Exercise requirements >> Reproduce exactly the lines below from the one containing "and presenting geometry-processing" through the one containing "and a saved", including both, and nothing else.
### Records for processing
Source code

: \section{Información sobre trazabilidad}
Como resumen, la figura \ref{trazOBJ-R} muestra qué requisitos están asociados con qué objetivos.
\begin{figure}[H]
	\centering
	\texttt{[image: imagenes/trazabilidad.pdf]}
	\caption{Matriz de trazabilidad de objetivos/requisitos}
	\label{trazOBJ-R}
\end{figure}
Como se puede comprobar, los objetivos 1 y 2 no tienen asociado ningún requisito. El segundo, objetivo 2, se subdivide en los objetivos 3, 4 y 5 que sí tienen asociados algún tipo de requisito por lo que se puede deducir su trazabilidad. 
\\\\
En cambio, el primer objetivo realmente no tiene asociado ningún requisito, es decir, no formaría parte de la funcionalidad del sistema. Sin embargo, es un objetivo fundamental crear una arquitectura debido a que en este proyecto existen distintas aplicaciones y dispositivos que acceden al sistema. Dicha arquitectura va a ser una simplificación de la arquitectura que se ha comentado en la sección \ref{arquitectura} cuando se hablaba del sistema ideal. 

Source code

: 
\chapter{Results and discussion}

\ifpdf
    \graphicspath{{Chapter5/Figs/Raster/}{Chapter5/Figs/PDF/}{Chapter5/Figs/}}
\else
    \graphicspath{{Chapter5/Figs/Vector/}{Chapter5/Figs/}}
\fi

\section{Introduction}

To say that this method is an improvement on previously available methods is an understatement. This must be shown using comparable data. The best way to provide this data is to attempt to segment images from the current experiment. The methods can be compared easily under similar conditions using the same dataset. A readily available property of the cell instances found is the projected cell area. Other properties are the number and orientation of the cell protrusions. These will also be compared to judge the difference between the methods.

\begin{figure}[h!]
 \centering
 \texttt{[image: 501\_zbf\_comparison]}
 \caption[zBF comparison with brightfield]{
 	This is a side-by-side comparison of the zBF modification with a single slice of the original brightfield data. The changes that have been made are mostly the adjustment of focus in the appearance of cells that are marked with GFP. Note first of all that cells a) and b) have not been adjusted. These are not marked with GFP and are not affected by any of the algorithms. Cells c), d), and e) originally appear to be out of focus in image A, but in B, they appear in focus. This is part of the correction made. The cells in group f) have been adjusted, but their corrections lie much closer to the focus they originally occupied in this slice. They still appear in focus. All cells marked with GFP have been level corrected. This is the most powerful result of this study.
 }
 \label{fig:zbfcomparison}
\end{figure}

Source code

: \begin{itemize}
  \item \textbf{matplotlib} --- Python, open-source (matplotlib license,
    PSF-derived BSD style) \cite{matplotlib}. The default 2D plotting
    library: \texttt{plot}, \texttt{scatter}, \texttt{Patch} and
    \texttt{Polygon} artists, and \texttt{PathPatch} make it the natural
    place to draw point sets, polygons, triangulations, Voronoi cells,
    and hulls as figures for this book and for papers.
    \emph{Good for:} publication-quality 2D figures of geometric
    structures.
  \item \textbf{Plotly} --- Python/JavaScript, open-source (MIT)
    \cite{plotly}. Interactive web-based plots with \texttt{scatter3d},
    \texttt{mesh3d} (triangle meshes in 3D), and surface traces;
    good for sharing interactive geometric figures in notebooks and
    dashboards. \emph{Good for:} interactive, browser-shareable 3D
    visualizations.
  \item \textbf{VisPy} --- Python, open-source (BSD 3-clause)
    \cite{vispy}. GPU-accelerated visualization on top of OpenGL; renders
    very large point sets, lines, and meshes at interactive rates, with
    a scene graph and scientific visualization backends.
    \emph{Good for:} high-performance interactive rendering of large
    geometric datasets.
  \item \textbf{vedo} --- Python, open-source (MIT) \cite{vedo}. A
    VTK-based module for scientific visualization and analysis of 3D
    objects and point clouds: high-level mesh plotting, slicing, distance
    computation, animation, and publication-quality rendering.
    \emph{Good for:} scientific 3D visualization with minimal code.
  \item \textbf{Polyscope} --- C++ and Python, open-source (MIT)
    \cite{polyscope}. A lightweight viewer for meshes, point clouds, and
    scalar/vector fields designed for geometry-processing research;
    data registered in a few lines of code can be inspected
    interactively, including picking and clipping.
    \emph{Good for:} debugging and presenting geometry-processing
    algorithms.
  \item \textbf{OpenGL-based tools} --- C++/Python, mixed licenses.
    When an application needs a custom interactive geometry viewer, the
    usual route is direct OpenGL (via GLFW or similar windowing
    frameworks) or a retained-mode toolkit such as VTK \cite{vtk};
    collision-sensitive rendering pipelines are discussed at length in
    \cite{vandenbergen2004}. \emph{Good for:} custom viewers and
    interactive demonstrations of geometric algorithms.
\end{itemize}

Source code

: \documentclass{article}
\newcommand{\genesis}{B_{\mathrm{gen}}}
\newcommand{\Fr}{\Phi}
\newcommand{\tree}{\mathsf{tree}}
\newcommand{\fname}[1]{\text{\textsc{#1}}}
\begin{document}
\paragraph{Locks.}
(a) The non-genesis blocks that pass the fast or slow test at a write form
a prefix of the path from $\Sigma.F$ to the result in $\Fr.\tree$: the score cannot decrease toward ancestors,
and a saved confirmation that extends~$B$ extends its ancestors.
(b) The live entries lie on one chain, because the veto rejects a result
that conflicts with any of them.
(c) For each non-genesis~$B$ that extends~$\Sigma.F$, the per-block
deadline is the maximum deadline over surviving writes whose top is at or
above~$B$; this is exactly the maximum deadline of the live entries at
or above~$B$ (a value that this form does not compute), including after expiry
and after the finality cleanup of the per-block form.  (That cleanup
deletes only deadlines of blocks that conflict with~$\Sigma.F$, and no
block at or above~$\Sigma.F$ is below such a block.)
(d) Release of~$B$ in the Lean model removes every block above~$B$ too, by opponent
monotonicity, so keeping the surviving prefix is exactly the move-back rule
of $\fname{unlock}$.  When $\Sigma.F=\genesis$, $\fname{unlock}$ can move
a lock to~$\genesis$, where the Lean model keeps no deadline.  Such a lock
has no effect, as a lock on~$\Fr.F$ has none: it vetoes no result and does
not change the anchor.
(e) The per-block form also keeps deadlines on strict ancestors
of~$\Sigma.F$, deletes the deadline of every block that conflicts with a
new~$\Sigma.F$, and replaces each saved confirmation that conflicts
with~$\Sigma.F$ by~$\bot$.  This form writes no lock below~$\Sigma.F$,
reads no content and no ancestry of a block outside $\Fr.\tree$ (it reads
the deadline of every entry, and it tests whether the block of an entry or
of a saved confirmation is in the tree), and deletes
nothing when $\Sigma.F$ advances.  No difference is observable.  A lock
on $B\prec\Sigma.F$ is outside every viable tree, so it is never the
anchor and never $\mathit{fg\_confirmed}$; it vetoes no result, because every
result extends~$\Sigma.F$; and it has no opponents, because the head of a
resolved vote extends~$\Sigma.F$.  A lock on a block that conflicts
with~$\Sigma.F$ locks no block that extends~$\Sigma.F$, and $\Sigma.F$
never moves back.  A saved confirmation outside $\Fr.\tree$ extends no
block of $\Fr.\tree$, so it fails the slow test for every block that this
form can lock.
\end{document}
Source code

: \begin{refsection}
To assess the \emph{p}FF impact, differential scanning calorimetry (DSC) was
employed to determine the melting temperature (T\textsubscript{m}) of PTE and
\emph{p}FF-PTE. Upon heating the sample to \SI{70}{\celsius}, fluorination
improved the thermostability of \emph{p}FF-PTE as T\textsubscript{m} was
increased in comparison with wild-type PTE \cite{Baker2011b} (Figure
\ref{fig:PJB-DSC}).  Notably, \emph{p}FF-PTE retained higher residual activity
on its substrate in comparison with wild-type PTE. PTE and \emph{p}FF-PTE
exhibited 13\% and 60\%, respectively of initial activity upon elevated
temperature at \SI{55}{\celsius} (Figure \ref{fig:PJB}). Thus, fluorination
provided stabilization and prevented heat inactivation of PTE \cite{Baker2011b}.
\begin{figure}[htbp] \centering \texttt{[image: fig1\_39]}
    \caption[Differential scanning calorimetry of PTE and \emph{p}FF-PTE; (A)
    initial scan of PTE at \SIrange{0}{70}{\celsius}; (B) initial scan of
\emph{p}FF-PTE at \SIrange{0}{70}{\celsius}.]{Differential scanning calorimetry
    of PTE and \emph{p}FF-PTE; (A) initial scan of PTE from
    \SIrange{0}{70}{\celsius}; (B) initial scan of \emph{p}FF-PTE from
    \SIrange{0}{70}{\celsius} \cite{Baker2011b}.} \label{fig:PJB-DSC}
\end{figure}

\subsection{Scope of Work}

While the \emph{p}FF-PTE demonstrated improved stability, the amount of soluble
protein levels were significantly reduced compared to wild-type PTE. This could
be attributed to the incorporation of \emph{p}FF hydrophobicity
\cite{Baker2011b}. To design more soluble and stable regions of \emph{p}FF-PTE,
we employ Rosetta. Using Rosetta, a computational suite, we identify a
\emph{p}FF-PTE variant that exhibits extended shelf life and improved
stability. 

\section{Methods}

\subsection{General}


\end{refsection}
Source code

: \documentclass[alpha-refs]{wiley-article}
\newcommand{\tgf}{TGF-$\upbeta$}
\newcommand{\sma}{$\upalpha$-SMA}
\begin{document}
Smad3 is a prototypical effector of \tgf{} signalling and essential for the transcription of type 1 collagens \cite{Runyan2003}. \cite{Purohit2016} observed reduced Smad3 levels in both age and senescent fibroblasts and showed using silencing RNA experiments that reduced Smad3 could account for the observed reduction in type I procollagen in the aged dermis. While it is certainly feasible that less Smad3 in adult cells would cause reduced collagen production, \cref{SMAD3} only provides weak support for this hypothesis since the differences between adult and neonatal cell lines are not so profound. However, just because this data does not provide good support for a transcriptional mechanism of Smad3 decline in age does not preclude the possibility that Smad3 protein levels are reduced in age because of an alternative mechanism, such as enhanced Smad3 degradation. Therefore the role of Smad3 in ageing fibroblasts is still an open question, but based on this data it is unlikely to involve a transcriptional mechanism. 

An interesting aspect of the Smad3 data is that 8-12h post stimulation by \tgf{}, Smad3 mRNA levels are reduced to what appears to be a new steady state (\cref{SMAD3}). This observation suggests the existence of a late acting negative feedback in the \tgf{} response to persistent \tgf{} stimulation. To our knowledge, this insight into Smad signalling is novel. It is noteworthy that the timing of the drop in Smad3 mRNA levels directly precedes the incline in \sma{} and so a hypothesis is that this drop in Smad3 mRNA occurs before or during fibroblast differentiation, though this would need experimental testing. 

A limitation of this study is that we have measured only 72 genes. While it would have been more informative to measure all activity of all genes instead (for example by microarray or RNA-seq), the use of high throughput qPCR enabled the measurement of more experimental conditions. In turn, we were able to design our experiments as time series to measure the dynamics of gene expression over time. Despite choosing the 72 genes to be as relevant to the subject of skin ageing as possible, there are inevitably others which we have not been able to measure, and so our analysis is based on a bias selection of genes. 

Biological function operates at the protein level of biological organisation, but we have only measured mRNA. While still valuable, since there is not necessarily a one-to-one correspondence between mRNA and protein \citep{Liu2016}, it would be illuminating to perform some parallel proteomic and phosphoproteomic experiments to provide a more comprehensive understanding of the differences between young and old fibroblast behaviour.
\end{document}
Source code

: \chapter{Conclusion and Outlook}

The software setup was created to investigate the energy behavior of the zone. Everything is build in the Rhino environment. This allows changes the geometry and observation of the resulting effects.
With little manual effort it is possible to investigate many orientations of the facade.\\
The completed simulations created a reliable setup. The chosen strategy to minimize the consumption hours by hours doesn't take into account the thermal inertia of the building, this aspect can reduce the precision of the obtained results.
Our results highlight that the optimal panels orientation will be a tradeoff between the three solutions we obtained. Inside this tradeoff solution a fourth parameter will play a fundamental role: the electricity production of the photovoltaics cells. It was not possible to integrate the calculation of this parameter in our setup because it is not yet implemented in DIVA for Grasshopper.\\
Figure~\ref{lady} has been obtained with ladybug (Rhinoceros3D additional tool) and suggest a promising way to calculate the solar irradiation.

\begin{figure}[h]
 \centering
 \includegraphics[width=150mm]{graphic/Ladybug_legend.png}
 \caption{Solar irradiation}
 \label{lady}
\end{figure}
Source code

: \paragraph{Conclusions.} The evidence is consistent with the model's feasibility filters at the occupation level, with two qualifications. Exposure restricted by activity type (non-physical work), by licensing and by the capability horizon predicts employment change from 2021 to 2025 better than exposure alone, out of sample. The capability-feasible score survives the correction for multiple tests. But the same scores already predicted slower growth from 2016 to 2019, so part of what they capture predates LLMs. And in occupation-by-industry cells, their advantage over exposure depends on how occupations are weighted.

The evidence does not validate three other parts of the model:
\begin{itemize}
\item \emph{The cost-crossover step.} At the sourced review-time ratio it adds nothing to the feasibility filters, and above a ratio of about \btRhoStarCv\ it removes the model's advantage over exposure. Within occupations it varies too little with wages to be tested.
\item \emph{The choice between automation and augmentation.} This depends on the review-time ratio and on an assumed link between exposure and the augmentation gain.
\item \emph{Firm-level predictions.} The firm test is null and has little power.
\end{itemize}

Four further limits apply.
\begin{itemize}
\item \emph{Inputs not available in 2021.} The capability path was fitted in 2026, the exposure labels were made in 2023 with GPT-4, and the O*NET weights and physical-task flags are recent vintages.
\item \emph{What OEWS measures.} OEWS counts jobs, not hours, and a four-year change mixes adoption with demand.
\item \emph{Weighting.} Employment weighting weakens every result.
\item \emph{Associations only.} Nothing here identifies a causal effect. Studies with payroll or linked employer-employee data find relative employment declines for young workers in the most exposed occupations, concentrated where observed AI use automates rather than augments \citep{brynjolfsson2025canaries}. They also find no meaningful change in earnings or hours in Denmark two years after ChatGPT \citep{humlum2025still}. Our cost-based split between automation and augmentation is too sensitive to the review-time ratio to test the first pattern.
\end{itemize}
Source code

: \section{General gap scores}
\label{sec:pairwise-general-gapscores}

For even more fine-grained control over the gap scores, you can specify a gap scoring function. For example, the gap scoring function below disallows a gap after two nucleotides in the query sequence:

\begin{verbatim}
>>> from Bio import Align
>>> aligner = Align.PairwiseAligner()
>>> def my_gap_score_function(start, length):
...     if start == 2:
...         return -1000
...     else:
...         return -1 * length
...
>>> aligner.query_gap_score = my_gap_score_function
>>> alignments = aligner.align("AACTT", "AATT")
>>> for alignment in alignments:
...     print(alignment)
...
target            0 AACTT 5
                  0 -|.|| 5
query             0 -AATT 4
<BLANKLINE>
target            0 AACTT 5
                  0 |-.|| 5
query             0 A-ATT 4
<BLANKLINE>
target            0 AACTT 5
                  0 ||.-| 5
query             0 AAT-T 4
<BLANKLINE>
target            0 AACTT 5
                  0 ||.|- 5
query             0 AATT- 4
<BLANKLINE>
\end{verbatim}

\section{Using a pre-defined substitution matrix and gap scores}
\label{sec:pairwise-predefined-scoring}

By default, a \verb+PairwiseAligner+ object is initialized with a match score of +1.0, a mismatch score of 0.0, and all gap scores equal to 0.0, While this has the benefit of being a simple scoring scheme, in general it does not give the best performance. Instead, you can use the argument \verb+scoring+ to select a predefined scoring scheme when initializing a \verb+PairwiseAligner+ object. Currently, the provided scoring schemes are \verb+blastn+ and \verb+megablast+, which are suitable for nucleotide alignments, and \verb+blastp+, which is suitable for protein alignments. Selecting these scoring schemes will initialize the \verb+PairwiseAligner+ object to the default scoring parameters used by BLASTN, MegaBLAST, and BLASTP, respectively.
######
Answer space >>
    \emph{Good for:} debugging and presenting geometry-processing
    algorithms.
  \item \textbf{OpenGL-based tools} --- C++/Python, mixed licenses.
    When an application needs a custom interactive geometry viewer, the
    usual route is direct OpenGL (via GLFW or similar windowing
    frameworks) or a retained-mode toolkit such as VTK \cite{vtk};
    collision-sensitive rendering pipelines are discussed at length in
    \cite{vandenbergen2004}. \emph{Good for:} custom viewers and
    interactive demonstrations of geometric algorithms.
\end{itemize}

Source code

: \documentclass{article}
\newcommand{\genesis}{B_{\mathrm{gen}}}
\newcommand{\Fr}{\Phi}
\newcommand{\tree}{\mathsf{tree}}
\newcommand{\fname}[1]{\text{\textsc{#1}}}
\begin{document}
\paragraph{Locks.}
(a) The non-genesis blocks that pass the fast or slow test at a write form
a prefix of the path from $\Sigma.F$ to the result in $\Fr.\tree$: the score cannot decrease toward ancestors,
and a saved confirmation that extends~$B$ extends its ancestors.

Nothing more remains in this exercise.